--- DATA EXTRACT ---

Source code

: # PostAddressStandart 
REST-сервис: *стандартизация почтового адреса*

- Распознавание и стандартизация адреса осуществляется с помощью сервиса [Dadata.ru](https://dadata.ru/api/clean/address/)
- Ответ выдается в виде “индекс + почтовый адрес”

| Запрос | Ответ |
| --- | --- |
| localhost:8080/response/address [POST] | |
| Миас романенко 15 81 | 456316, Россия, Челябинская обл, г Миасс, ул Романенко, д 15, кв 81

---

▶ **YOUR GOAL**
Each line from the one containing "- Ответ выдается" to the end of the records should be echoed exactly, and no other line.

▶ **TASK OUTPUT**
- Ответ выдается в виде “индекс + почтовый адрес”

| Запрос | Ответ |
| --- | --- |
| localhost:8080/response/address [POST] | |
| Миас романенко 15 81 | 456316, Россия, Челябинская обл, г Миасс, ул Романенко, д 15, кв 81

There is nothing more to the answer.